--- GIVEN RECORDS ---
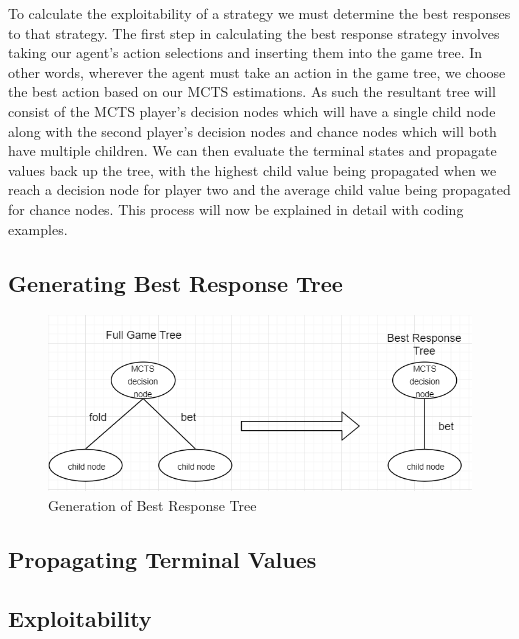 To calculate the exploitability of a strategy we must determine the best responses
to that strategy.
The first step in calculating the best response strategy involves
taking our agent's action selections and inserting them into the game tree\citep{heinrich2017reinforcement}.
In other words, wherever the agent must take an action in the game tree, we choose the best action
based on our MCTS estimations.
As such the resultant tree will consist of the MCTS player's decision nodes which will have
a single child node along with the second player's decision nodes and chance nodes
which will both have multiple children.
We can then evaluate the terminal states and propagate values back up the tree, with the highest
child value being propagated when we reach a decision node for player two and the average child
value being propagated for chance nodes.
This process will now be explained in detail with coding examples.

\subsection{Generating Best Response Tree}\label{subsec:applyMCTS}

\begin{figure}[ht]
    \includegraphics[scale=1]{images/best_response_tree_vs_full_tree.PNG}
    \caption{Generation of Best Response Tree}
\end{figure}

\subsection{Propagating Terminal Values}\label{subsec:propagateTerminals}
\subsection{Exploitability}\label{subsec:exploitability}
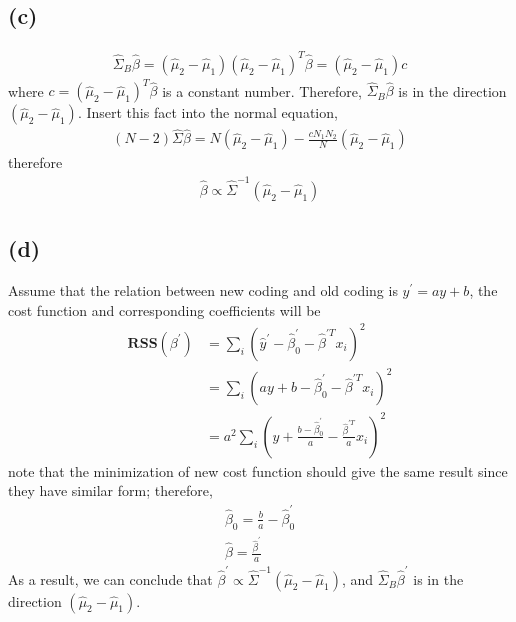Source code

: \documentclass[pra,groupedaddress,amsmath,amssymb, column]{revtex4}
\begin{document}
\subsection*{(c)}
\begin{align}
\hat{\Sigma}_B\hat\beta= (\hat\mu_2-\hat\mu_1)(\hat\mu_2-\hat\mu_1)^T \hat\beta=(\hat\mu_2-\hat\mu_1)c
\end{align}
where $c = (\hat\mu_2-\hat\mu_1)^T \hat\beta$ is a constant number. Therefore, $\hat{\Sigma}_B\hat\beta$ is in the direction $ (\hat\mu_2-\hat\mu_1)$. Insert this fact into the normal equation, 
\begin{align}
(N-2)\hat{\Sigma} \hat\beta = N(\hat\mu_2-\hat\mu_1) - \frac{cN_1N_2}{N} (\hat\mu_2-\hat\mu_1)  
\end{align}
therefore 
\begin{align}
 \hat\beta \propto \hat{\Sigma}^{-1}(\hat\mu_2-\hat\mu_1)   
\end{align}
\subsection*{(d)}
Assume that the relation between new coding and old coding is $y^\prime = ay+b$, the cost function and corresponding coefficients will be
\begin{align}
\mathbf{RSS}(\beta^\prime) &= \sum_i (\hat y^\prime -\hat \beta_0^\prime - \hat\beta^{\prime T}x_i )^2\\
&=\sum_i ( ay + b - \hat\beta_0^\prime - \hat\beta^{\prime T}x_i  )^2 \\
&= a^2\sum_i ( y + \frac{b-\hat\beta_0^\prime }{a} - \frac{\hat\beta^{\prime T}}{a}x_i  )^2
\end{align}
note that the minimization of new cost function should give the same result since they have similar form; therefore, 
\begin{align}
\hat\beta_0 = \frac{b}{a}-\hat\beta_0^\prime \\
\hat\beta = \frac{\hat\beta^\prime}{a}
\end{align}
As a result, we can conclude that  $\hat\beta^\prime \propto \hat{\Sigma}^{-1}(\hat\mu_2-\hat\mu_1)  $, and  $\hat\Sigma_B\hat\beta^\prime $ is in the direction $(\hat\mu_2 - \hat\mu_1)$.
\end{document}
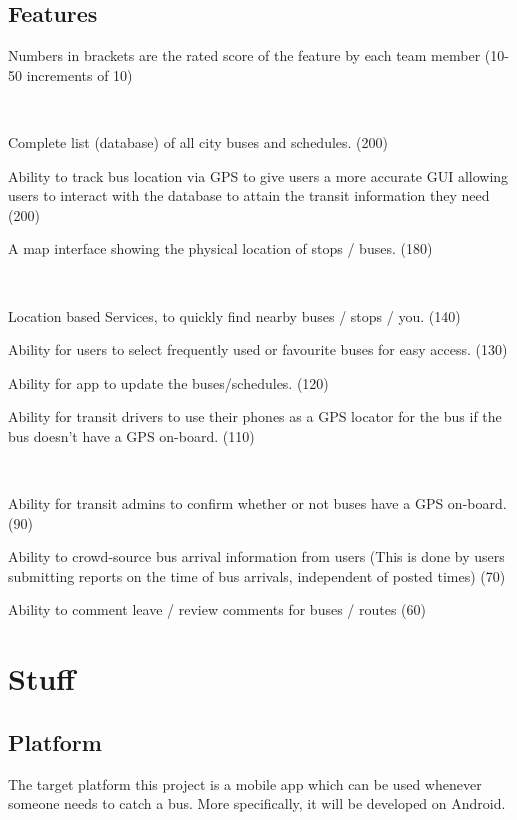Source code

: \documentclass[a4paper,12pt]{article}
\begin{document}
\subsection{Features}
Numbers in brackets are the rated score of the feature by each team member (10-50 increments of 10)
\begin{description}
\item [Must haves] \hfill \
\item Complete list (database) of all city buses and schedules. (200)
\item Ability to track bus location via GPS to give users a more accurate GUI allowing users to interact with the database to attain the transit information they need (200)
\item A map interface showing the physical location of stops / buses. (180)
\item [Should Haves] \hfill \
\item Location based Services, to quickly find nearby buses / stops / you. (140)
\item Ability for users to select frequently used or favourite buses for easy access. (130)
\item Ability for app to update the buses/schedules. (120)
\item Ability for transit drivers to use their phones as a GPS locator for the bus if the bus doesn't have a GPS on-board. (110)
\item [Would Be Nice] \hfill \
\item Ability for transit admins to confirm whether or not buses have a GPS on-board. (90) 
\item Ability to crowd-source bus arrival information from users (This is done by users submitting reports on the time of bus arrivals, independent of posted times) (70)
\item Ability to comment leave / review comments for buses / routes (60)
\end{description}


\pagebreak
\section{Stuff}
\subsection{Platform} 
	The target platform this project is a mobile app which can be used whenever someone needs to catch a bus. More specifically, it will be developed on Android.
\end{document}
---
◆ **TASK OBJECTIVE**: Quote the material in full and exactly; do not carry over its pictures.

◆ **OUTPUT FOR THIS TASK**:
 To calculate the exploitability of a strategy we must determine the best responses
to that strategy.
The first step in calculating the best response strategy involves
taking our agent's action selections and inserting them into the game tree\citep{heinrich2017reinforcement}.
In other words, wherever the agent must take an action in the game tree, we choose the best action
based on our MCTS estimations.
As such the resultant tree will consist of the MCTS player's decision nodes which will have
a single child node along with the second player's decision nodes and chance nodes
which will both have multiple children.
We can then evaluate the terminal states and propagate values back up the tree, with the highest
child value being propagated when we reach a decision node for player two and the average child
value being propagated for chance nodes.
This process will now be explained in detail with coding examples.

\subsection{Generating Best Response Tree}\label{subsec:applyMCTS}

\begin{figure}[ht]
    \includegraphics[scale=1]{images/best_response_tree_vs_full_tree.PNG}
    \caption{Generation of Best Response Tree}
\end{figure}

\subsection{Propagating Terminal Values}\label{subsec:propagateTerminals}
\subsection{Exploitability}\label{subsec:exploitability}
Source code

: \documentclass[pra,groupedaddress,amsmath,amssymb, column]{revtex4}
\begin{document}
\subsection*{(c)}
\begin{align}
\hat{\Sigma}_B\hat\beta= (\hat\mu_2-\hat\mu_1)(\hat\mu_2-\hat\mu_1)^T \hat\beta=(\hat\mu_2-\hat\mu_1)c
\end{align}
where $c = (\hat\mu_2-\hat\mu_1)^T \hat\beta$ is a constant number. Therefore, $\hat{\Sigma}_B\hat\beta$ is in the direction $ (\hat\mu_2-\hat\mu_1)$. Insert this fact into the normal equation, 
\begin{align}
(N-2)\hat{\Sigma} \hat\beta = N(\hat\mu_2-\hat\mu_1) - \frac{cN_1N_2}{N} (\hat\mu_2-\hat\mu_1)  
\end{align}
therefore 
\begin{align}
 \hat\beta \propto \hat{\Sigma}^{-1}(\hat\mu_2-\hat\mu_1)   
\end{align}
\subsection*{(d)}
Assume that the relation between new coding and old coding is $y^\prime = ay+b$, the cost function and corresponding coefficients will be
\begin{align}
\mathbf{RSS}(\beta^\prime) &= \sum_i (\hat y^\prime -\hat \beta_0^\prime - \hat\beta^{\prime T}x_i )^2\\
&=\sum_i ( ay + b - \hat\beta_0^\prime - \hat\beta^{\prime T}x_i  )^2 \\
&= a^2\sum_i ( y + \frac{b-\hat\beta_0^\prime }{a} - \frac{\hat\beta^{\prime T}}{a}x_i  )^2
\end{align}
note that the minimization of new cost function should give the same result since they have similar form; therefore, 
\begin{align}
\hat\beta_0 = \frac{b}{a}-\hat\beta_0^\prime \\
\hat\beta = \frac{\hat\beta^\prime}{a}
\end{align}
As a result, we can conclude that  $\hat\beta^\prime \propto \hat{\Sigma}^{-1}(\hat\mu_2-\hat\mu_1)  $, and  $\hat\Sigma_B\hat\beta^\prime $ is in the direction $(\hat\mu_2 - \hat\mu_1)$.
\end{document}
Source code

: \documentclass[a4paper,12pt]{article}
\begin{document}
\subsection{Features}
Numbers in brackets are the rated score of the feature by each team member (10-50 increments of 10)
\begin{description}
\item [Must haves] \hfill \
\item Complete list (database) of all city buses and schedules. (200)
\item Ability to track bus location via GPS to give users a more accurate GUI allowing users to interact with the database to attain the transit information they need (200)
\item A map interface showing the physical location of stops / buses. (180)
\item [Should Haves] \hfill \
\item Location based Services, to quickly find nearby buses / stops / you. (140)
\item Ability for users to select frequently used or favourite buses for easy access. (130)
\item Ability for app to update the buses/schedules. (120)
\item Ability for transit drivers to use their phones as a GPS locator for the bus if the bus doesn't have a GPS on-board. (110)
\item [Would Be Nice] \hfill \
\item Ability for transit admins to confirm whether or not buses have a GPS on-board. (90) 
\item Ability to crowd-source bus arrival information from users (This is done by users submitting reports on the time of bus arrivals, independent of posted times) (70)
\item Ability to comment leave / review comments for buses / routes (60)
\end{description}


\pagebreak
\section{Stuff}
\subsection{Platform} 
	The target platform this project is a mobile app which can be used whenever someone needs to catch a bus. More specifically, it will be developed on Android.
\end{document}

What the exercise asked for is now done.